Go through the data and retrieve each line that includes the string "thinker".

Source records
"""
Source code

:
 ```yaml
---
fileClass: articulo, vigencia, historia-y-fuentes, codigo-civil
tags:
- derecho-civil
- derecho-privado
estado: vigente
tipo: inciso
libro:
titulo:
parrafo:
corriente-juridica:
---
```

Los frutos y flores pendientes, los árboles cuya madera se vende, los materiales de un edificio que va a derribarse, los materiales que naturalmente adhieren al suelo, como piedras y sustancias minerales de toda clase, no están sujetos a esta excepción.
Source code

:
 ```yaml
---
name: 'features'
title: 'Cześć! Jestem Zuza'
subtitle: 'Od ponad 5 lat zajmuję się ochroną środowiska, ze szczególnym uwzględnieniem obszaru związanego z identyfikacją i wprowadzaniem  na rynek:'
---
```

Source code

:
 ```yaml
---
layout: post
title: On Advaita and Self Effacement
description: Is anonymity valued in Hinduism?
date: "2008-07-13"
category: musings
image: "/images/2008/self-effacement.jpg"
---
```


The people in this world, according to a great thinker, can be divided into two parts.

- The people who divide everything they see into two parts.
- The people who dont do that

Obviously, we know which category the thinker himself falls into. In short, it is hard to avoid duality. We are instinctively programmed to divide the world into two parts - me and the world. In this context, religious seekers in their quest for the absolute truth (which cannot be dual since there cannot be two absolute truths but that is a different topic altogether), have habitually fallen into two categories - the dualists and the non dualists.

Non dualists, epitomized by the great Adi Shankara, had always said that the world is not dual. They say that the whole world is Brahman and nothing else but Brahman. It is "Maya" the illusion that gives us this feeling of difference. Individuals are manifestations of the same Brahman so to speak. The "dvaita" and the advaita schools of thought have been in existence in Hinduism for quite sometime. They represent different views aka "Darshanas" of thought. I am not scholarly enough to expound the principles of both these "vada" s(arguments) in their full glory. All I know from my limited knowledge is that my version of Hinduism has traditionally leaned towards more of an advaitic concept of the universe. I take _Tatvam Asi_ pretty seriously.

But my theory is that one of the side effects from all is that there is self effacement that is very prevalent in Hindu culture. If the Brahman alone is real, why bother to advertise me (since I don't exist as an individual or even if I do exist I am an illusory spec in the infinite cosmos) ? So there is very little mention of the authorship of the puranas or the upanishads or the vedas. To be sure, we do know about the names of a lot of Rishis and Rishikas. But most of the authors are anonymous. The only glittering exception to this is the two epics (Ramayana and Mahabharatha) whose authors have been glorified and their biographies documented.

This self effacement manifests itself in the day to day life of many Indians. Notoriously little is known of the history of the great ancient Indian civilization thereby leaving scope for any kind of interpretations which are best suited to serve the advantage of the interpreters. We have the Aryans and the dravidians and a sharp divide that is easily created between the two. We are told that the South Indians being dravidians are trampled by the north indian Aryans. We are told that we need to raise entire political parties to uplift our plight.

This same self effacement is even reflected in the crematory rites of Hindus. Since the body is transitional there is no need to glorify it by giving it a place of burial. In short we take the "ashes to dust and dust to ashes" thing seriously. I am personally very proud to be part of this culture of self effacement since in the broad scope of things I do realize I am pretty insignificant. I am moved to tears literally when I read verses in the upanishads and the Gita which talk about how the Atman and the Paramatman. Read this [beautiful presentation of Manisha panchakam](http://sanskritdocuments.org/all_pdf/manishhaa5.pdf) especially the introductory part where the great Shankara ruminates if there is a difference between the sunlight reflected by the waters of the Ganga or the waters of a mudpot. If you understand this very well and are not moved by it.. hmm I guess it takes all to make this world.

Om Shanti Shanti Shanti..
"""
### Written response
The people in this world, according to a great thinker, can be divided into two parts.
Obviously, we know which category the thinker himself falls into. In short, it is hard to avoid duality. We are instinctively programmed to divide the world into two parts - me and the world. In this context, religious seekers in their quest for the absolute truth (which cannot be dual since there cannot be two absolute truths but that is a different topic altogether), have habitually fallen into two categories - the dualists and the non dualists.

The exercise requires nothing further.